As you work through the listing, transcribe every line exactly as it reads.

**Record set**
***

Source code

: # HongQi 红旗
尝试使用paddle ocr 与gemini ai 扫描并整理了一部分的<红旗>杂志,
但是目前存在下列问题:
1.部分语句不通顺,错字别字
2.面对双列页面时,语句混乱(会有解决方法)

***

**Task output**
Source code

: # HongQi 红旗
尝试使用paddle ocr 与gemini ai 扫描并整理了一部分的<红旗>杂志,
但是目前存在下列问题:
1.部分语句不通顺,错字别字
2.面对双列页面时,语句混乱(会有解决方法)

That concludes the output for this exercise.